Samedi 8 aout 2015 à Thiès, le forcené Moustapha Ngom dit «Dubaï», armé d’une machette, s’est introduit aux environs de 23 heures dans l’école coranique de Serigne Bassirou Kane pour égorger le jeune mendiant Pape Ndiaye âgé de 7 ans. Samedi 6 février 2016, dans le quartier Althiéry de la commune de Louga, un maitre coranique a battu à mort un talibé de 9 ans. Presque une semaine après, à Diourbel, le maitre coranique Oumar Sylla enchainait une vingtaine de jeunes dont l’âge varie entre 6 et 14 ans en leur infligeant des traitements inhumains et abjects.
Combien de talibés ont été écrabouillés par des voitures en voulant traverser la route ou tendre la sébile à des passagers confortablement assis dans des véhicules ? Le 15 mars 2016 à Kougheul, un talibé a été amputé d’une jambe après avoir été fauché par un camion. Combien de générations de quémandeux ont fugué pour devenir des fakhman et finir par basculer dans le banditisme, l’homosexualité, se noyer dans les flots de l’alcool ou s’égarer dans le ciel brumeux de l’inhalation du diluant (guinz), de la drogue et autres vices ?
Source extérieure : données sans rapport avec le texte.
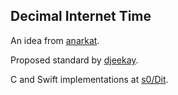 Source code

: Decimal Internet Time
---------------------

An idea from [anarkat](https://hackers.town/anarkat).

Proposed standard by [djeekay](https://djeekay.net/dit/).

C and Swift implementations at [s0/Dit](https://gitea.s0.is/s0/Dit).
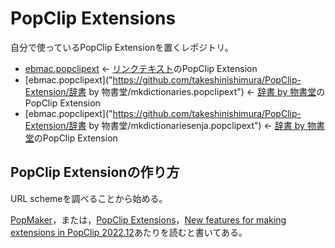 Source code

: # PopClip Extensions

自分で使っているPopClip Extensionを置くレポジトリ。

- [ebmac.popclipext](https://github.com/takeshinishimura/PopClip-Extension/EBMac/ebmac.popclipext) <- [リンクテキスト](http://ebstudio.info/manual/EBMac/)のPopClip Extension
- [ebmac.popclipext]("https://github.com/takeshinishimura/PopClip-Extension/辞書 by 物書堂/mkdictionaries.popclipext") <- [辞書 by 物書堂](https://www.monokakido.jp/ja/dictionaries/app/)のPopClip Extension
- [ebmac.popclipext]("https://github.com/takeshinishimura/PopClip-Extension/辞書 by 物書堂/mkdictionariesenja.popclipext") <- [辞書 by 物書堂](https://www.monokakido.jp/ja/dictionaries/app/)のPopClip Extension

## PopClip Extensionの作り方

URL schemeを調べることから始める。

[PopMaker](https://brettterpstra.com/2014/05/12/popmaker-popclip-extension-generator/)，または，[PopClip Extensions](https://github.com/pilotmoon/PopClip-Extensions/blob/master/README.md)，[New features for making extensions in PopClip 2022.12](https://forum.popclip.app/t/new-features-for-making-extensions-in-popclip-2022-12/1204)あたりを読むと書いてある。
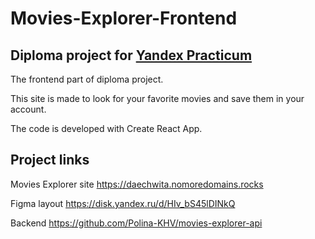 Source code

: # **Movies-Explorer-Frontend**
## Diploma project for [Yandex Practicum](https://practicum.yandex.ru/)

The frontend part of diploma project. 

This site is made to look for your favorite movies and save them in your account.

The code is developed with Create React App.  

## Project links

Movies Explorer site https://daechwita.nomoredomains.rocks

Figma layout https://disk.yandex.ru/d/HIv_bS45lDINkQ

Backend https://github.com/Polina-KHV/movies-explorer-api
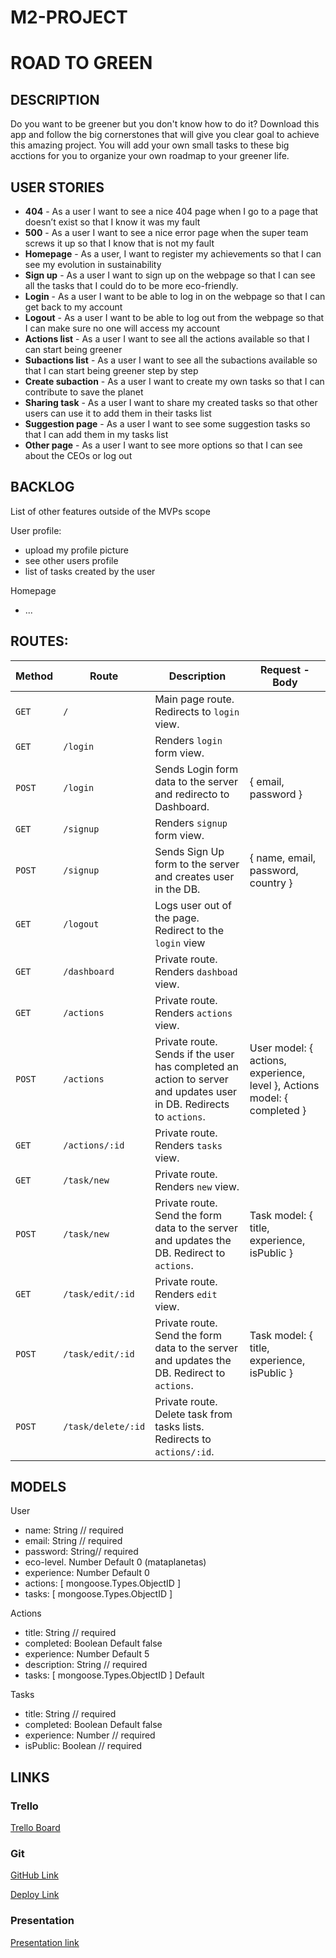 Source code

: # M2-PROJECT

# ROAD TO GREEN

## DESCRIPTION

Do you want to be greener but you don't know how to do it? Download this app and follow the big cornerstones that will give you clear goal to achieve this amazing project. You will add your own small tasks to these big acctions for you to organize your own roadmap to your greener life. 

## USER STORIES

- **404** - As a user I want to see a nice 404 page when I go to a page that doesn’t exist so that I know it was my fault 
- **500** - As a user I want to see a nice error page when the super team screws it up so that I know that is not my fault
- **Homepage** - As a user, I want to register my achievements so that I can see my evolution in sustainability
- **Sign up** - As a user I want to sign up on the webpage so that I can see all the tasks that I could do to be more eco-friendly.
- **Login** - As a user I want to be able to log in on the webpage so that I can get back to my account
- **Logout** - As a user I want to be able to log out from the webpage so that I can make sure no one will access my account
- **Actions list** - As a user I want to see all the actions available so that I can start being greener
- **Subactions list** - As a user I want to see all the subactions available so that I can start being greener step by step
- **Create subaction** - As a user I want to create my own tasks so that I can contribute to save the planet 
- **Sharing task** - As a user I want to share my created tasks so that other users can use it to add them in their tasks list
- **Suggestion page** - As a user I want to see some suggestion tasks so that I can add them in my tasks list
- **Other page** - As a user I want to see more options so that I can see about the CEOs or log out

## BACKLOG

List of other features outside of the MVPs scope

User profile:
- upload my profile picture
- see other users profile
- list of tasks created by the user

Homepage
- ...

## ROUTES:

| **Method** | **Route**                    | **Description**                                              | Request - Body                                            |
| ---------- | ---------------------------- | --------------------------------------------------------------- | --------------------------------------------------------- |
| `GET`      | `/`                          | Main page route. Redirects to `login` view.                     |                                                           |
| `GET`      | `/login`                     | Renders `login` form view.                                      |                                                           |
| `POST`     | `/login`                     | Sends Login form data to the server and redirecto to Dashboard. | { email, password }                                       |
| `GET`      | `/signup`                    | Renders `signup` form view.                                     |                                                           |
| `POST`     | `/signup`                    | Sends Sign Up form to the server and creates user in the DB.    | { name, email, password, country }                                 |
| `GET`      | `/logout`                    | Logs user out of the page. Redirect to the `login` view         |                                                           |
| `GET`      | `/dashboard`                 | Private route. Renders `dashboad` view.                         |                                                           |
| `GET`      | `/actions`                   | Private route. Renders `actions` view.                          |                                                           |
| `POST`     | `/actions`                   | Private route. Sends if the user has completed an action to server and updates user in DB. Redirects to `actions`. | User model: { actions, experience, level }, Actions model: { completed }                                     |
| `GET`      | `/actions/:id`               | Private route. Renders `tasks` view.                            |          |
| `GET`      | `/task/new`                  | Private route. Renders `new` view.                              |          |
| `POST`     | `/task/new`                  | Private route. Send the form data to the server and updates the DB. Redirect to `actions`. | Task model: { title, experience, isPublic }                                                           |
| `GET`      | `/task/edit/:id`             | Private route. Renders `edit` view.                             |                                                           |
| `POST`     | `/task/edit/:id`             | Private route. Send the form data to the server and updates the DB. Redirect to `actions`. | Task model: { title, experience, isPublic }                                                          |
| `POST`     | `/task/delete/:id`           | Private route. Delete task from tasks lists. Redirects to `actions/:id`. |                                                           |

## MODELS

User
- name: String // required
- email: String // required
- password: String// required
- eco-level. Number Default  0 (mataplanetas)
- experience: Number Default 0
- actions: [ mongoose.Types.ObjectID ] 
- tasks: [ mongoose.Types.ObjectID ] 

Actions
- title: String // required
- completed: Boolean Default false
- experience: Number Default 5
- description: String // required
- tasks: [ mongoose.Types.ObjectID ] Default

Tasks
- title: String // required
- completed: Boolean Default false
- experience: Number // required
- isPublic: Boolean // required

## LINKS

### Trello

[Trello Board](https://trello.com/b/FKpatjiD/module-02-project)

### Git

[GitHub Link](https://github.com/alex-olle/M2-Project)

[Deploy Link](http://heroku.com)

### Presentation

[Presentation link](https://docs.google.com/presentation/d/1j6GdtUhGV-k4AXhZ7ZvMIT3Sye72l_1tyAzZTZiTbuo/edit?usp=sharing)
Et malgré cela, des islamologues ou des politiciens de mauvaise foi défendent la pratique de la mendicité au nom d’un islam obscurantiste. Aussi dans ce concert de détresse, ces tartuffes flétrissent-ils sans aménités tous ceux qui osent s’opposer à leur dessein funeste. Aujourd’hui ces salafistes de la parole déversent profusément leurs missiles mystiques à tous les défenseurs des enfants asservis dont le seul tort est de vouloir protéger et assurer un meilleur avenir à cette frange vulnérable de la société ignominieusement exploitée par des adultes véreux qui n’ont rien à envier aux impitoyables esclavagistes des temps de la traite négrière.
Quand une personnalité déclarait, lors d’un gamou, que l’Etat qui est le premier mendiant n’a pas le droit d’interdire la mendicité, quand un ancien ministre des Affaires religieuses de Wade demandait à l’Etat une concertation sur la mendicité, on se demande où se trouve l’éthique de responsabilité qui doit guider tout propos dans ce fléau qui dégrade l’image d’une société civilisée s’abreuvant des préceptes d’un islam des temps modernes.
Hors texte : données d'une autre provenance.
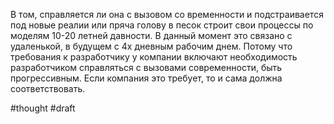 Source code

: В том, справляется ли она с вызовом со временности и подстраивается под новые реалии или пряча голову в песок строит свои процессы по моделям 10-20 летней давности. В данный момент это связано с удаленькой, в будущем с 4х дневным рабочим днем. Потому что требования к разработчику у компании включают необходимость разработчиком справляться с вызовами современности, быть прогрессивным. Если компания это требует, то и сама должна соответствовать. 

#thought #draft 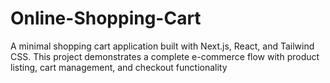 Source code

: # Online-Shopping-Cart
A minimal shopping cart application built with Next.js, React, and Tailwind CSS. This project demonstrates a complete e-commerce flow with product listing, cart management, and checkout functionality
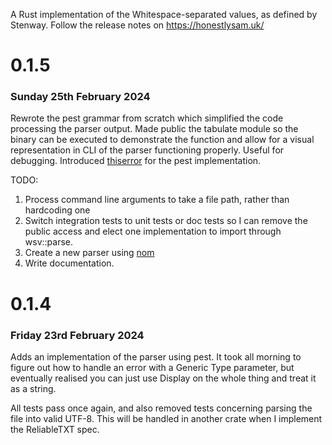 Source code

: A Rust implementation of the Whitespace-separated values, as defined by Stenway. Follow the release notes on https://honestlysam.uk/

# 0.1.5
### Sunday 25th February 2024
Rewrote the pest grammar from scratch which simplified the code processing the parser output. Made public the tabulate module so the binary can be executed to demonstrate the function and allow for a visual representation in CLI of the parser functioning properly. Useful for debugging. Introduced [thiserror](https://crates.io/crate/thiserror/) for the pest implementation.

TODO:
1. Process command line arguments to take a file path, rather than hardcoding one
2. Switch integration tests to unit tests or doc tests so I can remove the public access and elect one implementation to import through wsv::parse.
3. Create a new parser using [nom](https://crates.io/crate/nom/) 
4. Write documentation.

# 0.1.4
### Friday 23rd February 2024
Adds an implementation of the parser using pest. It took all morning to figure out how to handle an error with a Generic Type parameter, but eventually realised you can just use Display on the whole thing and treat it as a string.

All tests pass once again, and also removed tests concerning parsing the file into valid UTF-8. This will be handled in another crate when I implement the ReliableTXT spec. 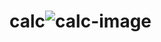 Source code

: # calc![calc-image](https://github.com/fariskt/calc/assets/113295885/1937f4a0-8e6e-4f3c-be75-06fb4569024b)

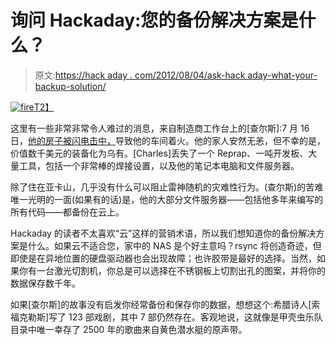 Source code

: # 询问 Hackaday:您的备份解决方案是什么？

> 原文:[https://hack aday . com/2012/08/04/ask-hack aday-what-your-backup-solution/](https://hackaday.com/2012/08/04/ask-hackaday-whats-your-backup-solution/)

[![](../Images/b53dc14258e4e94155d9f026b246d91c.png "fire")T2】](http://hackaday.com/wp-content/uploads/2012/08/fire.jpeg)

这里有一些非常非常令人难过的消息，来自制造商工作台上的[查尔斯]:7 月 16 日，[他的房子被闪电击中，](http://themakersworkbench.com/)导致他的车间着火。他的家人安然无恙，但不幸的是，价值数千美元的装备化为乌有。[Charles]丢失了一个 Reprap、一吨开发板、大量工具，包括一个非常棒的焊接设置，以及他的笔记本电脑和文件服务器。

除了住在亚卡山，几乎没有什么可以阻止雷神随机的灾难性行为。(查尔斯)的苦难唯一光明的一面(如果有的话)是，他的大部分文件服务器——包括他多年来编写的所有代码——都备份在云上。

Hackaday 的读者不太喜欢“云”这样的营销术语，所以我们想知道你的备份解决方案是什么。如果云不适合您，家中的 NAS 是个好主意吗？rsync 将创造奇迹，但即使是在异地位置的硬盘驱动器也会出现故障；也许胶带是最好的选择。当然，如果你有一台激光切割机，你总是可以选择在不锈钢板上切割出孔的图案，并将你的数据保存数千年。

如果[查尔斯]的故事没有启发你经常备份和保存你的数据，想想这个:希腊诗人[索福克勒斯]写了 123 部戏剧，其中 7 部仍然存在。客观地说，这就像是甲壳虫乐队目录中唯一幸存了 2500 年的歌曲来自黄色潜水艇的原声带。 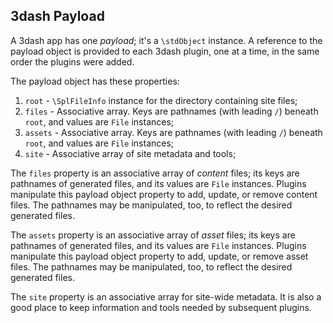 ## 3dash Payload

A 3dash app has one _payload_; it's a `\stdObject` instance. A reference to the payload object 
is provided to each 3dash plugin, one at a time, in the same order the plugins were added.

The payload object has these properties:

1. `root` - `\SplFileInfo` instance for the directory containing site files;
2. `files` - Associative array. Keys are pathnames (with leading `/`) beneath `root`, and values are `File` instances;
3. `assets` - Associative array. Keys are pathnames (with leading `/`) beneath `root`, and values are `File` instances;
4. `site` - Associative array of site metadata and tools;

The `files` property is an associative array of _content_ files; its keys are pathnames of generated files, and its 
values are `File` instances. Plugins manipulate this payload object property to add, update, or remove content files.
The pathnames may be manipulated, too, to reflect the desired generated files.

The `assets` property is an associative array of _asset_ files; its keys are pathnames of generated files, and its 
values are `File` instances. Plugins manipulate this payload object property to add, update, or remove asset files.
The pathnames may be manipulated, too, to reflect the desired generated files.

The `site` property is an associative array for site-wide metadata. It is also a good place to keep information
and tools needed by subsequent plugins.
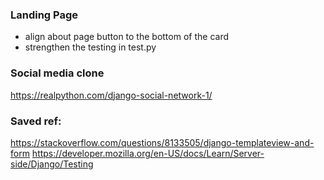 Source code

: ### Landing Page
- align about page button to the bottom of the card
- strengthen the testing in test.py

### Social media clone
https://realpython.com/django-social-network-1/ 

### Saved ref:
https://stackoverflow.com/questions/8133505/django-templateview-and-form
https://developer.mozilla.org/en-US/docs/Learn/Server-side/Django/Testing


   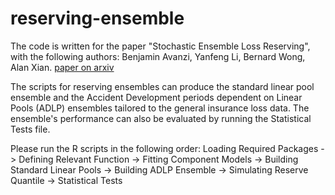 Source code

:# reserving-ensemble

The code is written for the paper "Stochastic Ensemble Loss Reserving", with the following authors: Benjamin Avanzi, Yanfeng Li, Bernard Wong, Alan Xian. [paper on arxiv](https://arxiv.org/abs/2206.08541)

The scripts for reserving ensembles can produce the standard linear pool ensemble and the Accident Development periods dependent on Linear Pools (ADLP) ensembles tailored to the general insurance loss data. 
The ensemble's performance can also be evaluated by running the Statistical Tests file. 

Please run the R scripts in the following order:
Loading Required Packages -> Defining Relevant Function -> Fitting Component Models -> Building Standard Linear Pools -> Building ADLP Ensemble -> Simulating Reserve Quantile -> Statistical Tests

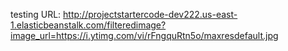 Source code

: testing URL: 
http://projectstartercode-dev222.us-east-1.elasticbeanstalk.com/filteredimage?image_url=https://i.ytimg.com/vi/rFngquRtn5o/maxresdefault.jpg
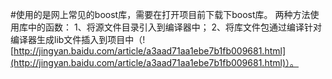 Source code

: #使用的是网上常见的boost库，需要在打开项目前下载下boost库。
两种方法使用库中的函数：
1、将源文件目录引入到编译器中；
2、将库文件包通过编译针对编译器生成lib文件插入到项目中（![http://jingyan.baidu.com/article/a3aad71aa1ebe7b1fb009681.html](http://jingyan.baidu.com/article/a3aad71aa1ebe7b1fb009681.html)）。
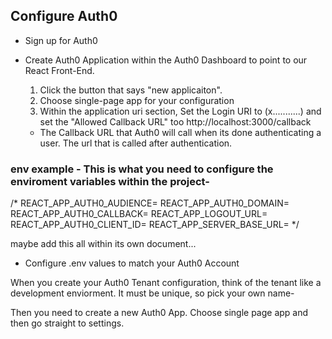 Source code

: ## Configure Auth0

- Sign up for Auth0

- Create Auth0 Application within the Auth0 Dashboard to point to our React Front-End. 

  1.  Click the button that says "new applicaiton".
  2.  Choose single-page app for your configuration
  3.  Within the application uri section, Set the Login URI to (x...........) and set the "Allowed Callback URL" too http://localhost:3000/callback
   
    - The Callback URL that Auth0 will call when its done authenticating a user. The url that is called after authentication.

### env example - This is what you need to configure the enviroment variables within the project- 

/* 
REACT_APP_AUTH0_AUDIENCE=
REACT_APP_AUTH0_DOMAIN=
REACT_APP_AUTH0_CALLBACK=
REACT_APP_LOGOUT_URL=
REACT_APP_AUTH0_CLIENT_ID=
REACT_APP_SERVER_BASE_URL=
*/

maybe add this all within its own document... 

- Configure .env values to match your Auth0 Account

When you create your Auth0 Tenant configuration, think of the tenant like a development enviorment. It must be unique, so pick your own name- 

Then you need to create a new Auth0 App. Choose single page app and then go straight to settings.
Où sont les organisations des droits de l’homme très promptes à dénoncer, voire condamner, l’arrestation d’opposants gambiens, les tortures et assassinats de Tchadiens sous le régime de Hissène Habré, l’emprisonnement d’un malade comme Bibo Bourgi alors qu’ils s’engoncent dans une omerta insondable quand dans notre pays, on asservit, on torture, on ne soigne pas, on viole et on assassine impunément des jeunes talibés dont le seul tort est d’être nés dans des familles dont les chefs n’ont point conscience que l’empreinte des premières années de vie d’un enfant est fondamentale pour son devenir ?
Quand j’entends le Président Macky Sall claironner partout «son» Sénégal émergent, je me demande comment il pourrait y arriver si des milliers de jeunes qui doivent y contribuer demain, sont formatés dans l’unique dessein de tendre la main. Comme le disait la Représentante personnelle du président de la République auprès de la Francophonie, le professeur Penda Mbow, «le phénomène des enfants mendiants est un indicateur au développement, qu’on le veuille ou non. Et tant qu’on n’arrivera pas à l’éradiquer, le Sénégal ne sera pas un pays émergent à plus forte raison un pays développé ».
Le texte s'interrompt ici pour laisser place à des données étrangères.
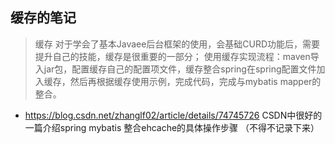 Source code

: ## 缓存的笔记

> 缓存 对于学会了基本Javaee后台框架的使用，会基础CURD功能后，需要提升自己的技能，缓存是很重要的一部分；
> 使用缓存实现流程：maven导入jar包，配置缓存自己的配置项文件，缓存整合spring在spring配置文件加入缓存，然后再根据缓存使用示例，完成代码，完成与mybatis mapper的整合。

* https://blog.csdn.net/zhanglf02/article/details/74745726 CSDN中很好的一篇介绍spring mybatis 整合ehcache的具体操作步骤 （不得不记录下来）
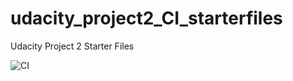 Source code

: # udacity_project2_CI_starterfiles
Udacity Project 2 Starter Files

![CI](https://github.com/imabgd/udacity_project2_CI_starterfiles/workflows/CI/badge.svg)
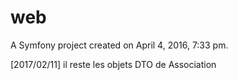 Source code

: web
===

A Symfony project created on April 4, 2016, 7:33 pm.


[2017/02/11] il reste les objets DTO de Association
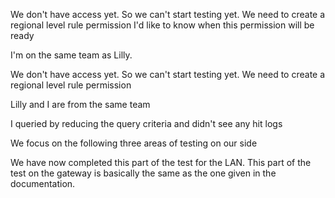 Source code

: 
We don't have access yet.
 So we can't start testing yet.
 We need to create a regional level rule permission
 I'd like to know when this permission will be ready

 I'm on the same team as Lilly.

We don't have access yet.
 So we can't start testing yet.
 We need to create a regional level rule permission

 Lilly and I are from the same team



I queried by reducing the query criteria and didn't see any hit logs


 We focus on the following three areas of testing on our side

 We have now completed this part of the test for the LAN.
 This part of the test on the gateway is basically the same as the one given in the documentation. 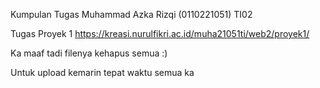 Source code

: Kumpulan Tugas Muhammad Azka Rizqi (0110221051) TI02

Tugas Proyek 1 https://kreasi.nurulfikri.ac.id/muha21051ti/web2/proyek1/

Ka maaf tadi filenya kehapus semua :)

Untuk upload kemarin tepat waktu semua ka 

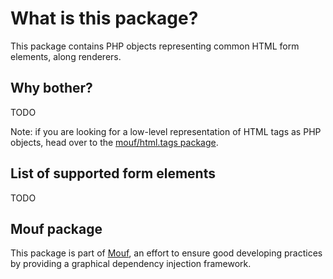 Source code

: What is this package?
=====================

This package contains PHP objects representing common HTML form elements, along renderers.

Why bother?
-----------

TODO

Note: if you are looking for a low-level representation of HTML tags as PHP objects, head over to the [mouf/html.tags package](http://mouf-php.com/packages/mouf/html.widgets.form-elements).


List of supported form elements
-------------------------------

TODO

Mouf package
------------

This package is part of [Mouf](http://mouf-php.com), an effort to ensure good developing practices by providing a graphical dependency injection framework.
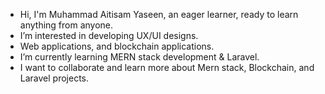 - Hi, I'm Muhammad Aitisam Yaseen, an eager learner, ready to learn anything from anyone. 
- I’m interested in developing UX/UI designs.   
- Web applications, and blockchain applications.
- I’m currently learning MERN stack development & Laravel.
- I want to collaborate and learn more about Mern stack, Blockchain, and Laravel projects.

<!---
MaitisamY/MaitisamY is a ✨ special ✨ repository because its `README.md` (this file) appears on your GitHub profile.
You can click the Preview link to take a look at your changes.
--->
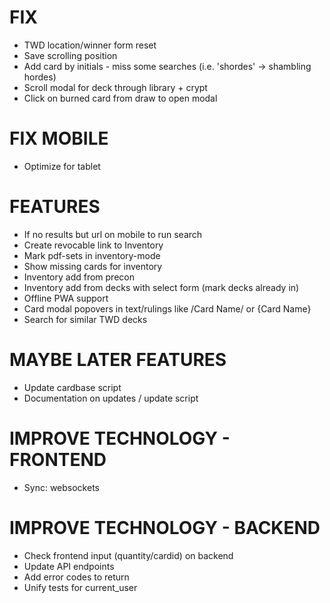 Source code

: # FIX
* TWD location/winner form reset
* Save scrolling position
* Add card by initials - miss some searches (i.e. 'shordes' -> shambling hordes)
* Scroll modal for deck through library + crypt
* Click on burned card from draw to open modal

# FIX MOBILE
* Optimize for tablet

# FEATURES
* If no results but url on mobile to run search
* Create revocable link to Inventory
* Mark pdf-sets in inventory-mode
* Show missing cards for inventory
* Inventory add from precon
* Inventory add from decks with select form (mark decks already in)
* Offline PWA support
* Card modal popovers in text/rulings like /Card Name/ or {Card Name}
* Search for similar TWD decks

# MAYBE LATER FEATURES
* Update cardbase script
* Documentation on updates / update script

# IMPROVE TECHNOLOGY - FRONTEND
* Sync: websockets

# IMPROVE TECHNOLOGY - BACKEND
* Check frontend input (quantity/cardid) on backend
* Update API endpoints
* Add error codes to return
* Unify tests for current_user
L’Etat, dont la mission première est d’assurer équitablement à sa jeunesse les conditions d’un avenir radieux, ne doit pas céder un seul pouce dans sa volonté de lutter contre cet esclavage des temps modernes pratiqués par des faux maîtres coraniques dont la plupart s’enivrent du goût permissif du lucre et de la luxure. Malheureusement depuis toujours, la mendicité des enfants se nourrit du laxisme et de la cécité politique de nos différents gouvernants dont la préoccupation majeure est d’utiliser tous les expédients et d’accepter toutes les avanies et vilenies pour durer au pouvoir.